With pictures removed, print the listing exactly.

= Beginning of Section =

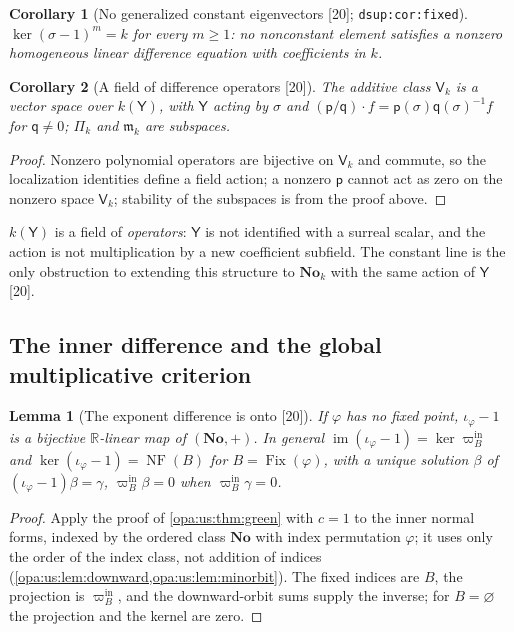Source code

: \documentclass[11pt,oneside]{article}
\numberwithin{equation}{section}
\newtheorem{lemma}[lemma]{Lemma}
\newtheorem{corollary}[corollary]{Corollary}
\theoremstyle{definition}
\theoremstyle{remark}
\newcommand{\No}{\mathbf{No}}
\newcommand{\R}{\mathbb R}
\newcommand{\mm}{\mathfrak m}
\newcommand{\Fix}{\operatorname{Fix}}
\newcommand{\src}[1]{\textup{\textsf{\small[#1]}}}
\newcommand{\lbl}[1]{\nolinkurl{#1}}
\newcommand{\NF}{\operatorname{NF}}
\begin{document}
\begin{corollary}[No generalized constant eigenvectors \src{20}; \lbl{dsup:cor:fixed}]\label{opa:us:cor:noeigen}
$\ker(\sigma-1)^m=k$ for every $m\ge1$: no nonconstant element satisfies a nonzero homogeneous linear difference equation with coefficients in $k$.
\end{corollary}

\begin{corollary}[A field of difference operators \src{20}]\label{opa:us:cor:operatorfield}
The additive class $\mathsf V_k$ is a vector space over $k(\mathsf Y)$, with $\mathsf Y$ acting by $\sigma$ and $(\mathsf p/\mathsf q)\cdot f=\mathsf p(\sigma)\mathsf q(\sigma)^{-1}f$ for
$\mathsf q\ne0$; $\Pi_k$ and $\mm_k$ are subspaces.
\end{corollary}
\begin{proof}
Nonzero polynomial operators are bijective on $\mathsf V_k$ and commute, so the localization identities define a field action; a nonzero $\mathsf p$ cannot act
as zero on the nonzero space $\mathsf V_k$; stability of the subspaces is from the proof above.
\end{proof}

$k(\mathsf Y)$ is a field of \emph{operators}: $\mathsf Y$ is not identified with a surreal scalar, and the action is not multiplication by a new coefficient
subfield. The constant line is the only obstruction to extending this structure to $\No_k$ with the same action of $\mathsf Y$ \src{20}.

\subsection{The inner difference and the global multiplicative criterion}

\begin{lemma}[The exponent difference is onto \src{20}]\label{opa:us:lem:innerdiff}
If $\varphi$ has no fixed point, $\iota_\varphi-1$ is a bijective $\R$-linear map of $(\No,+)$. In general $\operatorname{im}(\iota_\varphi-1)=\ker\varpi^{\mathrm{in}}_B$
and $\ker(\iota_\varphi-1)=\NF(B)$ for $B=\Fix(\varphi)$, with a unique solution $\beta$ of $(\iota_\varphi-1)\beta=\gamma$, $\varpi^{\mathrm{in}}_B\beta=0$ when
$\varpi^{\mathrm{in}}_B\gamma=0$.
\end{lemma}
\begin{proof}
Apply the proof of \cref{opa:us:thm:green} with $c=1$ to the inner normal forms, indexed by the ordered class $\No$ with index permutation
$\varphi$; it uses only the order of the index class, not addition of indices (\cref{opa:us:lem:downward,opa:us:lem:minorbit}). The fixed indices are
$B$, the projection is $\varpi^{\mathrm{in}}_B$, and the downward-orbit sums supply the inverse; for $B=\varnothing$ the projection and the kernel are zero.
\end{proof}
\end{document}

= End of Section =

Answer to this task |
Source code

: \documentclass[11pt,oneside]{article}
\numberwithin{equation}{section}
\newtheorem{lemma}[lemma]{Lemma}
\newtheorem{corollary}[corollary]{Corollary}
\theoremstyle{definition}
\theoremstyle{remark}
\newcommand{\No}{\mathbf{No}}
\newcommand{\R}{\mathbb R}
\newcommand{\mm}{\mathfrak m}
\newcommand{\Fix}{\operatorname{Fix}}
\newcommand{\src}[1]{\textup{\textsf{\small[#1]}}}
\newcommand{\lbl}[1]{\nolinkurl{#1}}
\newcommand{\NF}{\operatorname{NF}}
\begin{document}
\begin{corollary}[No generalized constant eigenvectors \src{20}; \lbl{dsup:cor:fixed}]\label{opa:us:cor:noeigen}
$\ker(\sigma-1)^m=k$ for every $m\ge1$: no nonconstant element satisfies a nonzero homogeneous linear difference equation with coefficients in $k$.
\end{corollary}

\begin{corollary}[A field of difference operators \src{20}]\label{opa:us:cor:operatorfield}
The additive class $\mathsf V_k$ is a vector space over $k(\mathsf Y)$, with $\mathsf Y$ acting by $\sigma$ and $(\mathsf p/\mathsf q)\cdot f=\mathsf p(\sigma)\mathsf q(\sigma)^{-1}f$ for
$\mathsf q\ne0$; $\Pi_k$ and $\mm_k$ are subspaces.
\end{corollary}
\begin{proof}
Nonzero polynomial operators are bijective on $\mathsf V_k$ and commute, so the localization identities define a field action; a nonzero $\mathsf p$ cannot act
as zero on the nonzero space $\mathsf V_k$; stability of the subspaces is from the proof above.
\end{proof}

$k(\mathsf Y)$ is a field of \emph{operators}: $\mathsf Y$ is not identified with a surreal scalar, and the action is not multiplication by a new coefficient
subfield. The constant line is the only obstruction to extending this structure to $\No_k$ with the same action of $\mathsf Y$ \src{20}.

\subsection{The inner difference and the global multiplicative criterion}

\begin{lemma}[The exponent difference is onto \src{20}]\label{opa:us:lem:innerdiff}
If $\varphi$ has no fixed point, $\iota_\varphi-1$ is a bijective $\R$-linear map of $(\No,+)$. In general $\operatorname{im}(\iota_\varphi-1)=\ker\varpi^{\mathrm{in}}_B$
and $\ker(\iota_\varphi-1)=\NF(B)$ for $B=\Fix(\varphi)$, with a unique solution $\beta$ of $(\iota_\varphi-1)\beta=\gamma$, $\varpi^{\mathrm{in}}_B\beta=0$ when
$\varpi^{\mathrm{in}}_B\gamma=0$.
\end{lemma}
\begin{proof}
Apply the proof of \cref{opa:us:thm:green} with $c=1$ to the inner normal forms, indexed by the ordered class $\No$ with index permutation
$\varphi$; it uses only the order of the index class, not addition of indices (\cref{opa:us:lem:downward,opa:us:lem:minorbit}). The fixed indices are
$B$, the projection is $\varpi^{\mathrm{in}}_B$, and the downward-orbit sums supply the inverse; for $B=\varnothing$ the projection and the kernel are zero.
\end{proof}
\end{document}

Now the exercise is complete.